---------- Data excerpts

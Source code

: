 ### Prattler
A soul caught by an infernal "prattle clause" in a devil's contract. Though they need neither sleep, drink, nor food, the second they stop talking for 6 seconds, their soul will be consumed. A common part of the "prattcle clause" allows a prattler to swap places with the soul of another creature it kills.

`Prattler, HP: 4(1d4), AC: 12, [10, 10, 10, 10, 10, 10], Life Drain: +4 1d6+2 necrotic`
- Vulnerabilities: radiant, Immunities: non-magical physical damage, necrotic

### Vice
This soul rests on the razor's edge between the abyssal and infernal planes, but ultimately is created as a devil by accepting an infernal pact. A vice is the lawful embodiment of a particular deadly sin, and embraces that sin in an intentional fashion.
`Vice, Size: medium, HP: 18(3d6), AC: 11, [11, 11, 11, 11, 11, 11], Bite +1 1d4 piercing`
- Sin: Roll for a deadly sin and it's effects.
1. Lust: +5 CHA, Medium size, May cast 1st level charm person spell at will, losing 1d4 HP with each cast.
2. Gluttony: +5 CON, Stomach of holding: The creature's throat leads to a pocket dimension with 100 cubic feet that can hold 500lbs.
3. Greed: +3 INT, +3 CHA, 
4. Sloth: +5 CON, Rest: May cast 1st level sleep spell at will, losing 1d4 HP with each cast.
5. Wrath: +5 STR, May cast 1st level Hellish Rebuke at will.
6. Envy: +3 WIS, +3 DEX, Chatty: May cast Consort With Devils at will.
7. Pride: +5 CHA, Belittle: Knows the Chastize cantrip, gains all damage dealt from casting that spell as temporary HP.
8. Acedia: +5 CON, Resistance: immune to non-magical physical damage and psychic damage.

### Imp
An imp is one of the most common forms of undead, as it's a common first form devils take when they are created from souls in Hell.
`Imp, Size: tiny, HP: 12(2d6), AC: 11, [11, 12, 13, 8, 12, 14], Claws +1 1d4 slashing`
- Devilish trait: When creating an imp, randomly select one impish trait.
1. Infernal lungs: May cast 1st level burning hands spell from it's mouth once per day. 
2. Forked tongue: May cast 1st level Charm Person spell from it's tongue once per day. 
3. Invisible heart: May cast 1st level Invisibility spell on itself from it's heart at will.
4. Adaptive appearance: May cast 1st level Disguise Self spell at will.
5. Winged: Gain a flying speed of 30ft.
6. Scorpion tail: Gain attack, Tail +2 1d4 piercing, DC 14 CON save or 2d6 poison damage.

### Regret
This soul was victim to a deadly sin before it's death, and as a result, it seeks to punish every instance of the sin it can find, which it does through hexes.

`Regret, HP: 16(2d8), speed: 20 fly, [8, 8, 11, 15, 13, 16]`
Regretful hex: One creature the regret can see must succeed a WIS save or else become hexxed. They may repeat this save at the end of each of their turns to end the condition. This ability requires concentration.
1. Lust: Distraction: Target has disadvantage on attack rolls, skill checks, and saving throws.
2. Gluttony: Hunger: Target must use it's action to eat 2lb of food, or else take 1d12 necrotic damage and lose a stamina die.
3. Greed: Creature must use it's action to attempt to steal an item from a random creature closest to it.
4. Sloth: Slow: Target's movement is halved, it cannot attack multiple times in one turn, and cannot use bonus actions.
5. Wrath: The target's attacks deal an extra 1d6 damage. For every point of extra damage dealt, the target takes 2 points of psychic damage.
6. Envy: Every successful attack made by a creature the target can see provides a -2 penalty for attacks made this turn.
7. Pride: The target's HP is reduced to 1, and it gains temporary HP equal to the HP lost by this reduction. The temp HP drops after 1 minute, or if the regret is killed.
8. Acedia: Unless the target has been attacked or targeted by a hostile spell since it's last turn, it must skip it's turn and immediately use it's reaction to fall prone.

--------------------

__Your goal__: Output the full listing again, exactly as it stands above.

__Answer box__:
Source code

: ### Prattler
A soul caught by an infernal "prattle clause" in a devil's contract. Though they need neither sleep, drink, nor food, the second they stop talking for 6 seconds, their soul will be consumed. A common part of the "prattcle clause" allows a prattler to swap places with the soul of another creature it kills.

`Prattler, HP: 4(1d4), AC: 12, [10, 10, 10, 10, 10, 10], Life Drain: +4 1d6+2 necrotic`
- Vulnerabilities: radiant, Immunities: non-magical physical damage, necrotic

### Vice
This soul rests on the razor's edge between the abyssal and infernal planes, but ultimately is created as a devil by accepting an infernal pact. A vice is the lawful embodiment of a particular deadly sin, and embraces that sin in an intentional fashion.
`Vice, Size: medium, HP: 18(3d6), AC: 11, [11, 11, 11, 11, 11, 11], Bite +1 1d4 piercing`
- Sin: Roll for a deadly sin and it's effects.
1. Lust: +5 CHA, Medium size, May cast 1st level charm person spell at will, losing 1d4 HP with each cast.
2. Gluttony: +5 CON, Stomach of holding: The creature's throat leads to a pocket dimension with 100 cubic feet that can hold 500lbs.
3. Greed: +3 INT, +3 CHA, 
4. Sloth: +5 CON, Rest: May cast 1st level sleep spell at will, losing 1d4 HP with each cast.
5. Wrath: +5 STR, May cast 1st level Hellish Rebuke at will.
6. Envy: +3 WIS, +3 DEX, Chatty: May cast Consort With Devils at will.
7. Pride: +5 CHA, Belittle: Knows the Chastize cantrip, gains all damage dealt from casting that spell as temporary HP.
8. Acedia: +5 CON, Resistance: immune to non-magical physical damage and psychic damage.

### Imp
An imp is one of the most common forms of undead, as it's a common first form devils take when they are created from souls in Hell.
`Imp, Size: tiny, HP: 12(2d6), AC: 11, [11, 12, 13, 8, 12, 14], Claws +1 1d4 slashing`
- Devilish trait: When creating an imp, randomly select one impish trait.
1. Infernal lungs: May cast 1st level burning hands spell from it's mouth once per day. 
2. Forked tongue: May cast 1st level Charm Person spell from it's tongue once per day. 
3. Invisible heart: May cast 1st level Invisibility spell on itself from it's heart at will.
4. Adaptive appearance: May cast 1st level Disguise Self spell at will.
5. Winged: Gain a flying speed of 30ft.
6. Scorpion tail: Gain attack, Tail +2 1d4 piercing, DC 14 CON save or 2d6 poison damage.

### Regret
This soul was victim to a deadly sin before it's death, and as a result, it seeks to punish every instance of the sin it can find, which it does through hexes.

`Regret, HP: 16(2d8), speed: 20 fly, [8, 8, 11, 15, 13, 16]`
Regretful hex: One creature the regret can see must succeed a WIS save or else become hexxed. They may repeat this save at the end of each of their turns to end the condition. This ability requires concentration.
1. Lust: Distraction: Target has disadvantage on attack rolls, skill checks, and saving throws.
2. Gluttony: Hunger: Target must use it's action to eat 2lb of food, or else take 1d12 necrotic damage and lose a stamina die.
3. Greed: Creature must use it's action to attempt to steal an item from a random creature closest to it.
4. Sloth: Slow: Target's movement is halved, it cannot attack multiple times in one turn, and cannot use bonus actions.
5. Wrath: The target's attacks deal an extra 1d6 damage. For every point of extra damage dealt, the target takes 2 points of psychic damage.
6. Envy: Every successful attack made by a creature the target can see provides a -2 penalty for attacks made this turn.
7. Pride: The target's HP is reduced to 1, and it gains temporary HP equal to the HP lost by this reduction. The temp HP drops after 1 minute, or if the regret is killed.
8. Acedia: Unless the target has been attacked or targeted by a hostile spell since it's last turn, it must skip it's turn and immediately use it's reaction to fall prone.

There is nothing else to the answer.